→ WHAT TO WORK ON:
From the entries below, work out how many lines contain the string "instances"; answer with the number alone.

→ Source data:
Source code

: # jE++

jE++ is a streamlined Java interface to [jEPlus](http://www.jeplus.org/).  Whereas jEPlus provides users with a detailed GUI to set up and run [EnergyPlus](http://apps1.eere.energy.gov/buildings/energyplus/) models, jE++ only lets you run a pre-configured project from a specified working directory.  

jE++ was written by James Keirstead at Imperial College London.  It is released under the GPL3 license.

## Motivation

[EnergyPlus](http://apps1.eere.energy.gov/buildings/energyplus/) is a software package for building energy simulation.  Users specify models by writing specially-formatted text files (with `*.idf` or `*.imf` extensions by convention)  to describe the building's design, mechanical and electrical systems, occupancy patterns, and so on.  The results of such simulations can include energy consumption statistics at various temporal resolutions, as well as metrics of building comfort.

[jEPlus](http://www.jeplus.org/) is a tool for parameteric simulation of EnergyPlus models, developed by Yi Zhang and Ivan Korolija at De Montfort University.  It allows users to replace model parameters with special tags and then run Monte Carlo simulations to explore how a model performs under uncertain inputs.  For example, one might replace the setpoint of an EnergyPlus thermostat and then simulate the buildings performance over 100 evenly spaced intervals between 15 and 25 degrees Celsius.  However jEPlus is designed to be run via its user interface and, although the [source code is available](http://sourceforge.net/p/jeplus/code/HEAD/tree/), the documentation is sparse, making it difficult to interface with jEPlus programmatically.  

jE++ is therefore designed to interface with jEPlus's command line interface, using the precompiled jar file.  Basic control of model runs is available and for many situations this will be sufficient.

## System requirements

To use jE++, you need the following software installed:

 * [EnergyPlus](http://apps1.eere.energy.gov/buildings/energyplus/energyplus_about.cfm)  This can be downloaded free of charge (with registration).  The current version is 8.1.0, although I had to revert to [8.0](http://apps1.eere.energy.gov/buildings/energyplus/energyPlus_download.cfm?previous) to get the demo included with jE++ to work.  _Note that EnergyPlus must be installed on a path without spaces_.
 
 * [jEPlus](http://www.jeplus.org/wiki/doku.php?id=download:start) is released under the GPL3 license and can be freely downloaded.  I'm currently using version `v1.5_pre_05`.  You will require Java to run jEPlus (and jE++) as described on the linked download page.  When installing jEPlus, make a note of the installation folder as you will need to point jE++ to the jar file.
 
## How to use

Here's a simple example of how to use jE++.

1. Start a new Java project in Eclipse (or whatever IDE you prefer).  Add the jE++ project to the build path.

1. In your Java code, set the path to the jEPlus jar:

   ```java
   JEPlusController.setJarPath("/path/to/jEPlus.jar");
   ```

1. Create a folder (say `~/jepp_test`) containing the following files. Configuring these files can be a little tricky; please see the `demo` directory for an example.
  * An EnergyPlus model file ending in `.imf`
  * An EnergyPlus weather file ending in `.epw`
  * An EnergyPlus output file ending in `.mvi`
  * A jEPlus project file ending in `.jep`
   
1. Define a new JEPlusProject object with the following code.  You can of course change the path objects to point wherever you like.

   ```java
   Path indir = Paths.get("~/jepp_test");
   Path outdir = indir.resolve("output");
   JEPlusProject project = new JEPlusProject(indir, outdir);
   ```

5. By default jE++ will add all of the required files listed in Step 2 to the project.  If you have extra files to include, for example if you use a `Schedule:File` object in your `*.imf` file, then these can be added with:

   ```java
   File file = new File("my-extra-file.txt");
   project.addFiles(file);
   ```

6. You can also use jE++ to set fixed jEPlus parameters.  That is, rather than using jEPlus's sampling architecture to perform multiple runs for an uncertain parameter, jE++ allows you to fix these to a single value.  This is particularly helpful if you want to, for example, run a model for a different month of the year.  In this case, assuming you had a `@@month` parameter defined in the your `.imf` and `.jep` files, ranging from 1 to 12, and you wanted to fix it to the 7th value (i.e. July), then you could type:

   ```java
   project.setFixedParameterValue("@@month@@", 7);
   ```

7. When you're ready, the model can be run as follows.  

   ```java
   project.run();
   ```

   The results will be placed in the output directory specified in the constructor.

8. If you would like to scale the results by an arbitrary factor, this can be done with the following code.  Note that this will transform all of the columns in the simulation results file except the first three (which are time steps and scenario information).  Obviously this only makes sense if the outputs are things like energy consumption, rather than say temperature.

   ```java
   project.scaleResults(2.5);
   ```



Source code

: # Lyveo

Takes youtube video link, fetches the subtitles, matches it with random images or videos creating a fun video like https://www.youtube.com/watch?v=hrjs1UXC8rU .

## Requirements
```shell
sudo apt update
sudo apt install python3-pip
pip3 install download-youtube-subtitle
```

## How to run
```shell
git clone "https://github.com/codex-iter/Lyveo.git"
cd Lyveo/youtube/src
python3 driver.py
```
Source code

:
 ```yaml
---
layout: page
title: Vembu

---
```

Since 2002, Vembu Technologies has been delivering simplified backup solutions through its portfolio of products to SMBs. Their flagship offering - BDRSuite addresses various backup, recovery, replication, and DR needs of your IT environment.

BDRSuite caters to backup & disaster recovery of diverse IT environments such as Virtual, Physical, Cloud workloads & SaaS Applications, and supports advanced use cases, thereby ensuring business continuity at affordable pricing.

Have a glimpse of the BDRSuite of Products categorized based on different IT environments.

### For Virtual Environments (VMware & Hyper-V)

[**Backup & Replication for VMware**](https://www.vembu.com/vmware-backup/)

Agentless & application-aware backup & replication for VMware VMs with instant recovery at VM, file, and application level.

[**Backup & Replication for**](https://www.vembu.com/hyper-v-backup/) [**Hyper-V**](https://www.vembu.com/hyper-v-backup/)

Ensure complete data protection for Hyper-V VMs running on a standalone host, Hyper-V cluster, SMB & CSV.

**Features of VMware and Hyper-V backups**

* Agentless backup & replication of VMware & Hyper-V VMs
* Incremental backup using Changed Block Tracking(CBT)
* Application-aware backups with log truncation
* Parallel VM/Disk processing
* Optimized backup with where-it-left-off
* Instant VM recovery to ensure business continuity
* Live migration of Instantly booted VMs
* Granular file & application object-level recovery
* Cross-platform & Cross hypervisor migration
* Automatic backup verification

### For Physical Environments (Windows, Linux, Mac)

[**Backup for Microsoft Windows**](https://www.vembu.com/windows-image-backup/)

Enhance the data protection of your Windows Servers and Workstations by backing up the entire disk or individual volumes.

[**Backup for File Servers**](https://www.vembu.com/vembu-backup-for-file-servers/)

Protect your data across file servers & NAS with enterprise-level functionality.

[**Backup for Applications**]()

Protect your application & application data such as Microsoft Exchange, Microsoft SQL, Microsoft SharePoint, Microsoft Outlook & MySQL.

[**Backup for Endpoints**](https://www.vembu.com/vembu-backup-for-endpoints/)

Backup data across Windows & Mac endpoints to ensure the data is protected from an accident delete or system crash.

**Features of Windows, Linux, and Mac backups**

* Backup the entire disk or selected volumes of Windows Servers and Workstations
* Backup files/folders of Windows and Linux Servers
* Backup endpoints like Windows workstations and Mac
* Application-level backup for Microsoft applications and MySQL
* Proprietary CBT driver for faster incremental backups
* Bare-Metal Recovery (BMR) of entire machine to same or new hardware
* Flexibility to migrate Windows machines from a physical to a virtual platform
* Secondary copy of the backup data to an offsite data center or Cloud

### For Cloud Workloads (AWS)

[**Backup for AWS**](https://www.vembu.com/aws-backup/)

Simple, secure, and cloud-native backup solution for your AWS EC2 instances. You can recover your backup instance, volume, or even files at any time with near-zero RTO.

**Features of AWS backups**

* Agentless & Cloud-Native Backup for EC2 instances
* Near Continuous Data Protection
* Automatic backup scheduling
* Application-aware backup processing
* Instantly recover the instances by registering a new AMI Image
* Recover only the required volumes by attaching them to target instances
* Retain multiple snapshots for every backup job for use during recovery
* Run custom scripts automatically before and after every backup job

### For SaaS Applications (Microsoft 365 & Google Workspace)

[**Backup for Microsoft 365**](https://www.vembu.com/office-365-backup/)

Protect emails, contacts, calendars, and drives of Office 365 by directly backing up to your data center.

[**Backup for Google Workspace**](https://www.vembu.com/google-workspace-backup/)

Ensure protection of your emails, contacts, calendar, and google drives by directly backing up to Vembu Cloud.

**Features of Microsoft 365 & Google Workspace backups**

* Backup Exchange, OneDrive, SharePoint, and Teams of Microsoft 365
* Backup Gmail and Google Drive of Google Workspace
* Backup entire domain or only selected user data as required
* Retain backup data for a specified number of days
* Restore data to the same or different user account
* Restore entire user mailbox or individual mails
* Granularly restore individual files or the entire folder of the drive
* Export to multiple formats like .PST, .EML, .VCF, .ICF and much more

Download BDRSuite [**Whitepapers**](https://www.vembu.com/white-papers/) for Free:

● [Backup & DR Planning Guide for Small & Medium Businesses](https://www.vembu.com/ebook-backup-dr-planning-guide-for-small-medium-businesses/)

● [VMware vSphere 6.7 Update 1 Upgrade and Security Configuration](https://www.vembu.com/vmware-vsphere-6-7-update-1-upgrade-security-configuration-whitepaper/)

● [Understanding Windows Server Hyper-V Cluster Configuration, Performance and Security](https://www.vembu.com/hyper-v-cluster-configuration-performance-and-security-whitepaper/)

→ WRITTEN RESPONSE:
4